BEGIN

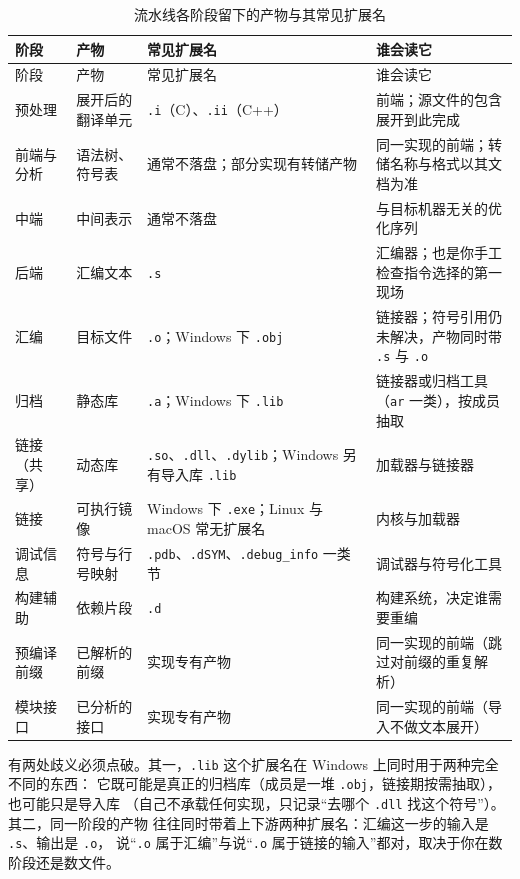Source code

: \documentclass[12pt,a4paper,fontset=fandol]{ctexbook}
\newcommand{\Lang}[1]{\textsf{#1}}
\newcommand{\CL}{\Lang{C}}
\newcommand{\CPP}{\Lang{C++}}
\newcommand{\Tool}[1]{\texttt{#1}}
\newcommand{\Sect}[1]{\texttt{.#1}}
\newcommand{\Nix}{\textsf{Linux}}
\newcommand{\Win}{\textsf{Windows}}
\newcommand{\Mac}{\textsf{macOS}}
\begin{document}
\begin{longtable}{@{}>{\raggedright\arraybackslash}p{} >{\raggedright\arraybackslash}p{} >{\raggedright\arraybackslash}p{} >{\raggedright\arraybackslash}p{}@{}}
\caption{流水线各阶段留下的产物与其常见扩展名}\label{tab:cl01-products}\\
\toprule
阶段 & 产物 & 常见扩展名 & 谁会读它 \\
\midrule
\endfirsthead
\toprule
阶段 & 产物 & 常见扩展名 & 谁会读它 \\
\midrule
\endhead
\bottomrule
\endfoot
预处理 & 展开后的翻译单元 & \Sect{i}（\CL）、\Sect{ii}（\CPP） & 前端；源文件的包含展开到此完成 \\
前端与分析 & 语法树、符号表 & 通常不落盘；部分实现有转储产物 & 同一实现的前端；转储名称与格式以其文档为准 \\
中端 & 中间表示 & 通常不落盘 & 与目标机器无关的优化序列 \\
后端 & 汇编文本 & \Sect{s} & 汇编器；也是你手工检查指令选择的第一现场 \\
汇编 & 目标文件 & \Sect{o}；\Win{} 下 \Sect{obj} & 链接器；符号引用仍未解决，产物同时带 \Sect{s} 与 \Sect{o} \\
归档 & 静态库 & \Sect{a}；\Win{} 下 \Sect{lib} & 链接器或归档工具（\Tool{ar} 一类），按成员抽取 \\
链接（共享） & 动态库 & \Sect{so}、\Sect{dll}、\Sect{dylib}；\Win{} 另有导入库 \Sect{lib} & 加载器与链接器 \\
链接 & 可执行镜像 & \Win{} 下 \Sect{exe}；\Nix{} 与 \Mac{} 常无扩展名 & 内核与加载器 \\
调试信息 & 符号与行号映射 & \Sect{pdb}、\Sect{dSYM}、\Sect{debug\_info} 一类节 & 调试器与符号化工具 \\
构建辅助 & 依赖片段 & \Sect{d} & 构建系统，决定谁需要重编 \\
预编译前缀 & 已解析的前缀 & 实现专有产物 & 同一实现的前端（跳过对前缀的重复解析） \\
模块接口 & 已分析的接口 & 实现专有产物 & 同一实现的前端（导入不做文本展开） \\
\end{longtable}

有两处歧义必须点破。其一，\Sect{lib} 这个扩展名在 \Win{} 上同时用于两种完全不同的东西：
它既可能是真正的归档库（成员是一堆 \Sect{obj}，链接期按需抽取），也可能只是导入库
（自己不承载任何实现，只记录“去哪个 \Sect{dll} 找这个符号”）。其二，同一阶段的产物
往往同时带着上下游两种扩展名：汇编这一步的输入是 \Sect{s}、输出是 \Sect{o}，
说“\Sect{o} 属于汇编”与说“\Sect{o} 属于链接的输入”都对，取决于你在数阶段还是数文件。
\end{document}
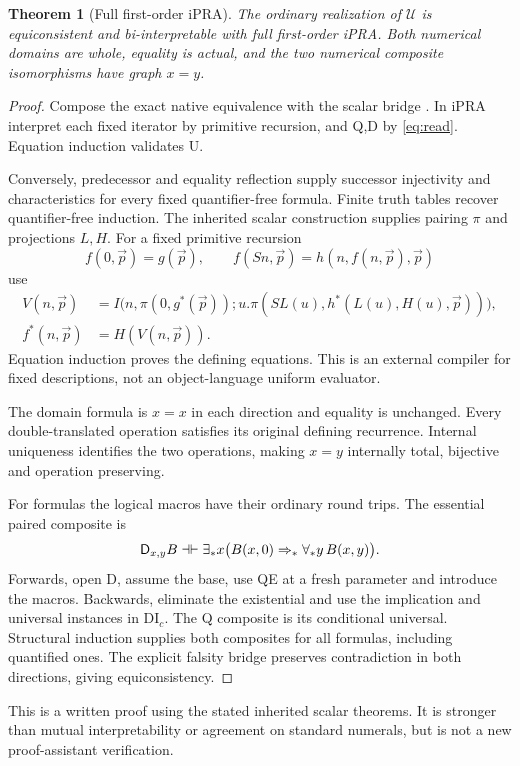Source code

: \documentclass[11pt]{article}
\newtheorem{theorem}{Theorem}[section]
\begin{document}
\begin{theorem}[Full first-order iPRA]
The ordinary realization of $\mathcal U$ is equiconsistent and
bi-interpretable with full first-order iPRA. Both numerical domains are
whole, equality is actual, and the two numerical composite isomorphisms
have graph $x=y$.
\end{theorem}
\begin{proof}
Compose the exact native equivalence with the scalar bridge
\cite{bridge}. In iPRA interpret each fixed iterator by primitive
recursion, and Q,D by \eqref{eq:read}. Equation induction validates U.

Conversely, predecessor and equality reflection supply successor
injectivity and characteristics for every fixed quantifier-free formula.
Finite truth tables recover quantifier-free induction. The inherited
scalar construction supplies pairing $\pi$ and projections $L,H$.
For a fixed primitive recursion
\[
 f(0,\vec p)=g(\vec p),\qquad
 f(Sn,\vec p)=h(n,f(n,\vec p),\vec p)
\]
use
\[
\begin{split}
 V(n,\vec p)&=I\bigl(n,\pi(0,g^*(\vec p));
        u.\pi(SL(u),h^*(L(u),H(u),\vec p))\bigr),\\
 f^*(n,\vec p)&=H(V(n,\vec p)).
\end{split}
\]
Equation induction proves the defining equations. This is an external
compiler for fixed descriptions, not an object-language uniform evaluator.

The domain formula is $x=x$ in each direction and equality is unchanged.
Every double-translated operation satisfies its original defining
recurrence. Internal uniqueness identifies the two operations, making
$x=y$ internally total, bijective and operation preserving.

For formulas the logical macros have their ordinary round trips.
The essential paired composite is
\[
 \D_{x,y}B\dashv\vdash
 \exists_*x\bigl(B(x,0)\Rightarrow_*\forall_*y\,B(x,y)\bigr).
\]
Forwards, open D, assume the base, use QE at a fresh parameter and
introduce the macros. Backwards, eliminate the existential and use
the implication and universal instances in DI$_c$.
The Q composite is its conditional universal. Structural induction
supplies both composites for all formulas, including quantified ones.
The explicit falsity bridge preserves contradiction in both directions,
giving equiconsistency.
\end{proof}
This is a written proof using the stated inherited scalar theorems.
It is stronger than mutual interpretability or agreement on standard
numerals, but is not a new proof-assistant verification.
\end{document}

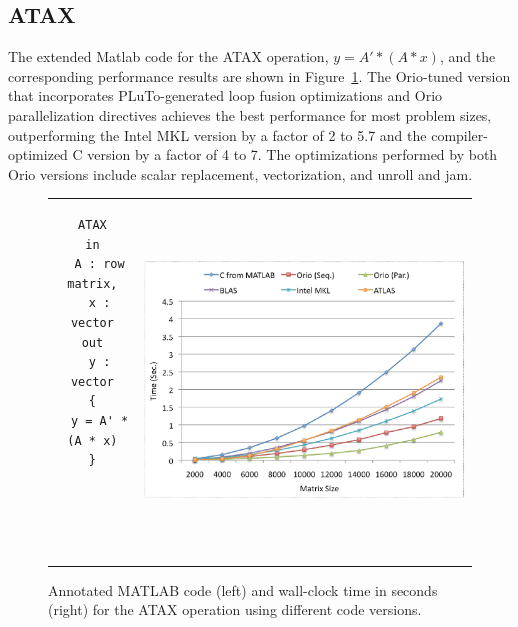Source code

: \documentclass[runningheads]{llncs}
\begin{document}
\subsection{ATAX}

The extended Matlab code for the ATAX operation, $y = A' * (A * x)$, and the corresponding performance results are shown in Figure~\ref{fig:atax}. The Orio-tuned version that incorporates PLuTo-generated loop fusion optimizations and Orio parallelization directives achieves the best performance for most problem sizes, outperforming the Intel MKL version by a factor of 2 to 5.7 and the compiler-optimized C version by a factor of 4 to 7. The optimizations performed by both Orio versions include scalar replacement, vectorization, and unroll and jam.



\begin{figure}[htp]
\centering
\begin{tabular}{cc}
\begin{minipage}[b]{.3\textwidth}
\footnotesize
\begin{verbatim}
ATAX
in
  A : row matrix,
  x : vector
out
  y : vector
{
  y = A' * (A * x)
}





\end{verbatim}
\end{minipage}
&
\begin{minipage}[b]{.6\textwidth}
\includegraphics[width=\textwidth]{figures/atax.eps}
\end{minipage}\\
\end{tabular}
\caption{Annotated MATLAB code (left) and wall-clock time in seconds (right) for the ATAX operation using different code versions.}
\label{fig:atax}
\end{figure}
\end{document}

END

Activity:
Could you reproduce the entries verbatim, leaving out all pictures?

Finished exercise:
Source code

: \documentclass[12pt,a4paper,fontset=fandol]{ctexbook}
\newcommand{\Lang}[1]{\textsf{#1}}
\newcommand{\CL}{\Lang{C}}
\newcommand{\CPP}{\Lang{C++}}
\newcommand{\Tool}[1]{\texttt{#1}}
\newcommand{\Sect}[1]{\texttt{.#1}}
\newcommand{\Nix}{\textsf{Linux}}
\newcommand{\Win}{\textsf{Windows}}
\newcommand{\Mac}{\textsf{macOS}}
\begin{document}
\begin{longtable}{@{}>{\raggedright\arraybackslash}p{} >{\raggedright\arraybackslash}p{} >{\raggedright\arraybackslash}p{} >{\raggedright\arraybackslash}p{}@{}}
\caption{流水线各阶段留下的产物与其常见扩展名}\label{tab:cl01-products}\\
\toprule
阶段 & 产物 & 常见扩展名 & 谁会读它 \\
\midrule
\endfirsthead
\toprule
阶段 & 产物 & 常见扩展名 & 谁会读它 \\
\midrule
\endhead
\bottomrule
\endfoot
预处理 & 展开后的翻译单元 & \Sect{i}（\CL）、\Sect{ii}（\CPP） & 前端；源文件的包含展开到此完成 \\
前端与分析 & 语法树、符号表 & 通常不落盘；部分实现有转储产物 & 同一实现的前端；转储名称与格式以其文档为准 \\
中端 & 中间表示 & 通常不落盘 & 与目标机器无关的优化序列 \\
后端 & 汇编文本 & \Sect{s} & 汇编器；也是你手工检查指令选择的第一现场 \\
汇编 & 目标文件 & \Sect{o}；\Win{} 下 \Sect{obj} & 链接器；符号引用仍未解决，产物同时带 \Sect{s} 与 \Sect{o} \\
归档 & 静态库 & \Sect{a}；\Win{} 下 \Sect{lib} & 链接器或归档工具（\Tool{ar} 一类），按成员抽取 \\
链接（共享） & 动态库 & \Sect{so}、\Sect{dll}、\Sect{dylib}；\Win{} 另有导入库 \Sect{lib} & 加载器与链接器 \\
链接 & 可执行镜像 & \Win{} 下 \Sect{exe}；\Nix{} 与 \Mac{} 常无扩展名 & 内核与加载器 \\
调试信息 & 符号与行号映射 & \Sect{pdb}、\Sect{dSYM}、\Sect{debug\_info} 一类节 & 调试器与符号化工具 \\
构建辅助 & 依赖片段 & \Sect{d} & 构建系统，决定谁需要重编 \\
预编译前缀 & 已解析的前缀 & 实现专有产物 & 同一实现的前端（跳过对前缀的重复解析） \\
模块接口 & 已分析的接口 & 实现专有产物 & 同一实现的前端（导入不做文本展开） \\
\end{longtable}

有两处歧义必须点破。其一，\Sect{lib} 这个扩展名在 \Win{} 上同时用于两种完全不同的东西：
它既可能是真正的归档库（成员是一堆 \Sect{obj}，链接期按需抽取），也可能只是导入库
（自己不承载任何实现，只记录“去哪个 \Sect{dll} 找这个符号”）。其二，同一阶段的产物
往往同时带着上下游两种扩展名：汇编这一步的输入是 \Sect{s}、输出是 \Sect{o}，
说“\Sect{o} 属于汇编”与说“\Sect{o} 属于链接的输入”都对，取决于你在数阶段还是数文件。
\end{document}
Source code

: \documentclass[11pt]{article}
\newtheorem{theorem}{Theorem}[section]
\begin{document}
\begin{theorem}[Full first-order iPRA]
The ordinary realization of $\mathcal U$ is equiconsistent and
bi-interpretable with full first-order iPRA. Both numerical domains are
whole, equality is actual, and the two numerical composite isomorphisms
have graph $x=y$.
\end{theorem}
\begin{proof}
Compose the exact native equivalence with the scalar bridge
\cite{bridge}. In iPRA interpret each fixed iterator by primitive
recursion, and Q,D by \eqref{eq:read}. Equation induction validates U.

Conversely, predecessor and equality reflection supply successor
injectivity and characteristics for every fixed quantifier-free formula.
Finite truth tables recover quantifier-free induction. The inherited
scalar construction supplies pairing $\pi$ and projections $L,H$.
For a fixed primitive recursion
\[
 f(0,\vec p)=g(\vec p),\qquad
 f(Sn,\vec p)=h(n,f(n,\vec p),\vec p)
\]
use
\[
\begin{split}
 V(n,\vec p)&=I\bigl(n,\pi(0,g^*(\vec p));
        u.\pi(SL(u),h^*(L(u),H(u),\vec p))\bigr),\\
 f^*(n,\vec p)&=H(V(n,\vec p)).
\end{split}
\]
Equation induction proves the defining equations. This is an external
compiler for fixed descriptions, not an object-language uniform evaluator.

The domain formula is $x=x$ in each direction and equality is unchanged.
Every double-translated operation satisfies its original defining
recurrence. Internal uniqueness identifies the two operations, making
$x=y$ internally total, bijective and operation preserving.

For formulas the logical macros have their ordinary round trips.
The essential paired composite is
\[
 \D_{x,y}B\dashv\vdash
 \exists_*x\bigl(B(x,0)\Rightarrow_*\forall_*y\,B(x,y)\bigr).
\]
Forwards, open D, assume the base, use QE at a fresh parameter and
introduce the macros. Backwards, eliminate the existential and use
the implication and universal instances in DI$_c$.
The Q composite is its conditional universal. Structural induction
supplies both composites for all formulas, including quantified ones.
The explicit falsity bridge preserves contradiction in both directions,
giving equiconsistency.
\end{proof}
This is a written proof using the stated inherited scalar theorems.
It is stronger than mutual interpretability or agreement on standard
numerals, but is not a new proof-assistant verification.
\end{document}

Source code

: \documentclass[runningheads]{llncs}
\begin{document}
\subsection{ATAX}

The extended Matlab code for the ATAX operation, $y = A' * (A * x)$, and the corresponding performance results are shown in Figure~\ref{fig:atax}. The Orio-tuned version that incorporates PLuTo-generated loop fusion optimizations and Orio parallelization directives achieves the best performance for most problem sizes, outperforming the Intel MKL version by a factor of 2 to 5.7 and the compiler-optimized C version by a factor of 4 to 7. The optimizations performed by both Orio versions include scalar replacement, vectorization, and unroll and jam.



\begin{figure}[htp]
\centering
\begin{tabular}{cc}
\begin{minipage}[b]{.3\textwidth}
\footnotesize
\begin{verbatim}
ATAX
in
  A : row matrix,
  x : vector
out
  y : vector
{
  y = A' * (A * x)
}





\end{verbatim}
\end{minipage}
&
\begin{minipage}[b]{.6\textwidth}
\includegraphics[width=\textwidth]{figures/atax.eps}
\end{minipage}\\
\end{tabular}
\caption{Annotated MATLAB code (left) and wall-clock time in seconds (right) for the ATAX operation using different code versions.}
\label{fig:atax}
\end{figure}
\end{document}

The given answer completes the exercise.